O padeiro morreu. Às seis da manhã, uma fila já se formava na porta da padaria. Não havia cheiro de pão quente pairando no ar, nem qualquer sinal de movimento. - O que houve? Como ele ousa atrasar tanto hoje? - perguntou a responsável pelo caixa da lotérica. Ninguém no vilarejo sabia do triste acontecimento, além do vigia-frentista. Resolveram, então, chamar o único chaveiro da cidade para abrir o portão da padaria. Enquanto isso, a fila aumentava. O entregador de água, a recepcionista do pet shop, o mototáxi, o gari, o vendedor da loja de móveis, o relojoeiro... Aos poucos, o pequeno vilarejo inteiro parecia concentrar-se diante daquela porta fechada. Alguns censuravam o padeiro. Outros não conseguiam acreditar na audácia daquele atraso. "Quem ele pensa que é?" - Era a mais educada entre tantas perguntas e reclamações que já beiravam a ofensa.
O padeiro morreu. O terminal rodoviário estava vazio. Ninguém tinha ido trabalhar. As três pequenas lojas do local - a venda de bilhetes, a lanchonete e a loja de artesanato - permaneciam fechadas. Pontualmente às 6h30, o primeiro ônibus intermunicipal entrou na cidade. O motorista estranhou o silêncio. Não havia passageiros esperando, nem funcionários circulando pelo terminal.

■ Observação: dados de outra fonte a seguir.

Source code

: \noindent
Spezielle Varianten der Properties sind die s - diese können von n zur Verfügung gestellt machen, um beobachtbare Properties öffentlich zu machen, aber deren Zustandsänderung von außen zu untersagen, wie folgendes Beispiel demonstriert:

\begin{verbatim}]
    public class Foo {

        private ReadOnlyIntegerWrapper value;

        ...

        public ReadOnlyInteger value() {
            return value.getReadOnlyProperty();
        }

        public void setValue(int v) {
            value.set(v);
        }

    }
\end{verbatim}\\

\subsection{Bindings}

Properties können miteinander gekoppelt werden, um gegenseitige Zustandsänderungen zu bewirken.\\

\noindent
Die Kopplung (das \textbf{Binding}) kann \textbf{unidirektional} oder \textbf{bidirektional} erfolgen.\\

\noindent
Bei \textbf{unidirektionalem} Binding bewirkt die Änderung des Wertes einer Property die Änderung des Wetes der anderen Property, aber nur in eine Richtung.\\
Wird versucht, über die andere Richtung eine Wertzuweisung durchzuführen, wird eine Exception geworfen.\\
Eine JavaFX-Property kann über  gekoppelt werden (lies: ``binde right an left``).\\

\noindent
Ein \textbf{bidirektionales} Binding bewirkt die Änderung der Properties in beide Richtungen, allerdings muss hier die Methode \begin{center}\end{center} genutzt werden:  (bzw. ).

O único passageiro que desembarcou olhou para um lado, depois para o outro. Não viu ninguém. Resolveu caminhar para casa. Antes, porém, passaria na padaria.

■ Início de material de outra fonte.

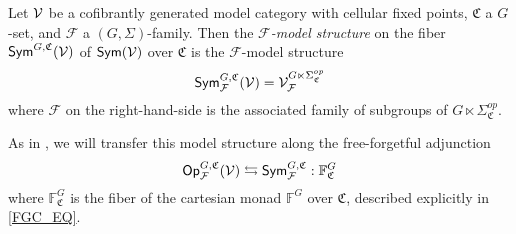 \documentclass[a4paper,10pt
,draft
]{article}%
\renewcommand{\F}{\mathcal F}
\renewcommand{\1}{\eta}%
\newcommand{\UC}{\underline{\mathfrak C}}
\begin{document}
\begin{definition}
      Let $\mathcal V$ be a cofibrantly generated model category with cellular fixed points,
      $\mathfrak C$ a $G$-set, and $\F$ a $(G, \Sigma)$-family.
      Then the \textit{$\F$-model structure} on the fiber $\mathsf{Sym}^{G,\mathfrak C}(\mathcal V)$ of $\mathsf{Sym}(\mathcal V)$ over $\mathfrak C$
      is the $\F$-model structure
      \begin{equation}
            \Sym^{G,\mathfrak C}_\F(\V) = \V^{G \ltimes \Sigma_{\mathfrak C}^{op}}_{\F}
      \end{equation}
      where $\F$ on the right-hand-side is the associated family of subgroups of $G \ltimes \Sigma_{\mathfrak C}^{op}$.
\end{definition}



As in \cite{BP_geo}, we will transfer this model structure along the free-forgetful adjunction
\[
      \Op^{G, \mathfrak C}_\F(\V) \leftrightarrows \Sym^{G, \mathfrak C}_\F: \mathbb F^G_{\mathfrak C}
\]
where $\mathbb F^G_{\mathfrak C}$ is the fiber of the cartesian monad $\mathbb F^G$ over $\mathfrak C$,
described explicitly in \eqref{FGC_EQ}.
\end{document}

O padeiro morreu. O chaveiro chegou e abriu o portão. Todos se amontoaram em frente à porta quando ela finalmente se abriu. A curiosidade era maior que a impaciência. Na área de atendimento não havia ninguém. Resolveram seguir até os fornos e os maquinários. Tudo estava parado. Tudo estava em silêncio. Não havia ninguém ali, pois o padeiro morreu.